— Given data —
----

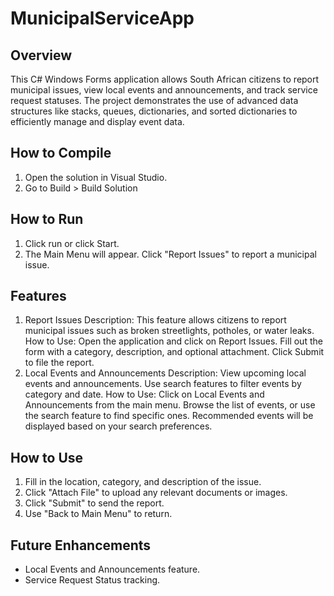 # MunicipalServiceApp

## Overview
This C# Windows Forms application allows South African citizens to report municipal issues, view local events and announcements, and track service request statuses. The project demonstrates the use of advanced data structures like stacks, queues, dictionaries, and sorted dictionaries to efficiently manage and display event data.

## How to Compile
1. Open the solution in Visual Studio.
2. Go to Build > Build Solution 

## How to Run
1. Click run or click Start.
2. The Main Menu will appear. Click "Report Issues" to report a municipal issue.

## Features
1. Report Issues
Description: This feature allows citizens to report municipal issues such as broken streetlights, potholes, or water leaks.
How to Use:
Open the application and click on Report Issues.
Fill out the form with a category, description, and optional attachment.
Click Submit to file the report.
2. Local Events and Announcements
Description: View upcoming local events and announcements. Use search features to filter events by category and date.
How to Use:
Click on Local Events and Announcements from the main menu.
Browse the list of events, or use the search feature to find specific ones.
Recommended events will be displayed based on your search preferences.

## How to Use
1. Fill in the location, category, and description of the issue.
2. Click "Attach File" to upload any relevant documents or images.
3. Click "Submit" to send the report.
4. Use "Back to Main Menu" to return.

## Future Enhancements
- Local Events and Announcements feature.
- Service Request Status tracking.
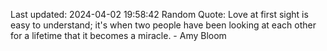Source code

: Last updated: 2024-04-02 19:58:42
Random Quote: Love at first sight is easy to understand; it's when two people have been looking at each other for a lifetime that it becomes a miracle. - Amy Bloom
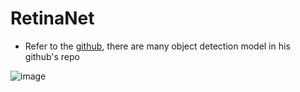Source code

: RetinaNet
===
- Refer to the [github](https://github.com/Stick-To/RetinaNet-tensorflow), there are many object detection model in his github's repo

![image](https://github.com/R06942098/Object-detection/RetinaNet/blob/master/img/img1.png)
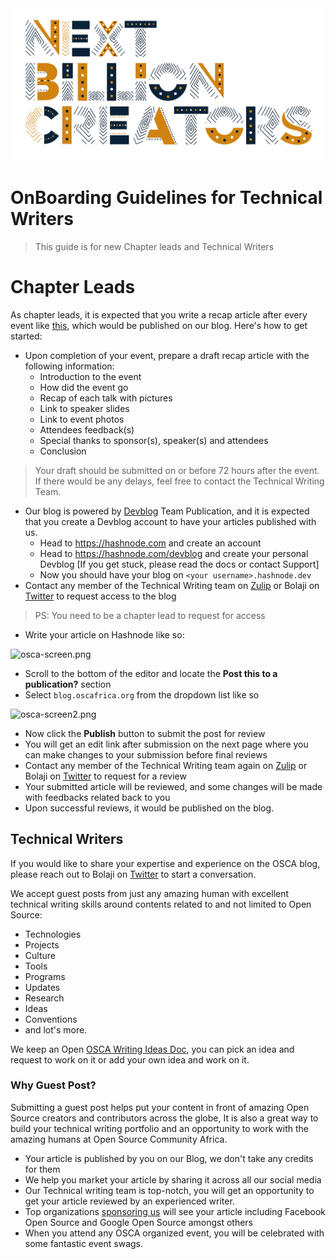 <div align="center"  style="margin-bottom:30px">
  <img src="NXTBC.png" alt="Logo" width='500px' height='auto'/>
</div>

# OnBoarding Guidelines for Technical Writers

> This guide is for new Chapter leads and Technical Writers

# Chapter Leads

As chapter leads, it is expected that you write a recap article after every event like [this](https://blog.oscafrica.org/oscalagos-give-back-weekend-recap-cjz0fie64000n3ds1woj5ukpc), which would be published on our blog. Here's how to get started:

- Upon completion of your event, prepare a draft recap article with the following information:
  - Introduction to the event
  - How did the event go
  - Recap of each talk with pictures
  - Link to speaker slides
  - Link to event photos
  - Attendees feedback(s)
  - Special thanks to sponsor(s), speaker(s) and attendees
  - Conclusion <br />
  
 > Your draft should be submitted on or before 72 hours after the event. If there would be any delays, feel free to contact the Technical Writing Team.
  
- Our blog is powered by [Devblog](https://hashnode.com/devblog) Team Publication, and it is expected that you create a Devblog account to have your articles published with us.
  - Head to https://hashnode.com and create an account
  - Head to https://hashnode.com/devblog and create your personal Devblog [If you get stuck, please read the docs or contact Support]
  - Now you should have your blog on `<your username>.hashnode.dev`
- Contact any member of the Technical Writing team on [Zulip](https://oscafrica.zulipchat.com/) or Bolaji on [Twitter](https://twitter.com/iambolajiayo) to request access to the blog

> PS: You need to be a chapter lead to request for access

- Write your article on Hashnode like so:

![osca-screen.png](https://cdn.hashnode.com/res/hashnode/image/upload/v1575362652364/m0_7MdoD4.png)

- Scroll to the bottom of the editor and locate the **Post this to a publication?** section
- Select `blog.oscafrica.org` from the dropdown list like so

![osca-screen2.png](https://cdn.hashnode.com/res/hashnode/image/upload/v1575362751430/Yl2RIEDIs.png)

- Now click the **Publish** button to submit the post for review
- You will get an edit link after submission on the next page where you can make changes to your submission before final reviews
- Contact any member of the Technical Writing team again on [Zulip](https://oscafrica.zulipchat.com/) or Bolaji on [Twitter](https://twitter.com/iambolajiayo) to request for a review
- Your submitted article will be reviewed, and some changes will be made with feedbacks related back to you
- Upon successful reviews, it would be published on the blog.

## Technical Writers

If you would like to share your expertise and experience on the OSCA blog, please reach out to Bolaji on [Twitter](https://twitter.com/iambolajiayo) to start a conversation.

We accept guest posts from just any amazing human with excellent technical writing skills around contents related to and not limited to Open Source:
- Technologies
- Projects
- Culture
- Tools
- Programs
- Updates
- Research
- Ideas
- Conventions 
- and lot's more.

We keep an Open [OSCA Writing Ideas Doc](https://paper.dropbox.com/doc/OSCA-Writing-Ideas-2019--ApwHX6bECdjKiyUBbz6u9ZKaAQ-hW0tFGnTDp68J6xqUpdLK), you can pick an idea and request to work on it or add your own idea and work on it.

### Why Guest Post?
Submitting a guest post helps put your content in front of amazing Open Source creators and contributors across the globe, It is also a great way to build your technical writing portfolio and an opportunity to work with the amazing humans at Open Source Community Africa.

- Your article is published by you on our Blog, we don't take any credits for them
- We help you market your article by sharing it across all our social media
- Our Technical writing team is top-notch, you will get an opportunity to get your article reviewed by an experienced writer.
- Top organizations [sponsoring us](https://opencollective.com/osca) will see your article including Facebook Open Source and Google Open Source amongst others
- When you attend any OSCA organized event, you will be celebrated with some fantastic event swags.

----

— Your instructions —
In the material above, how many lines hold the string "from"? Give the number and nothing else.

— Solution to this exercise —
3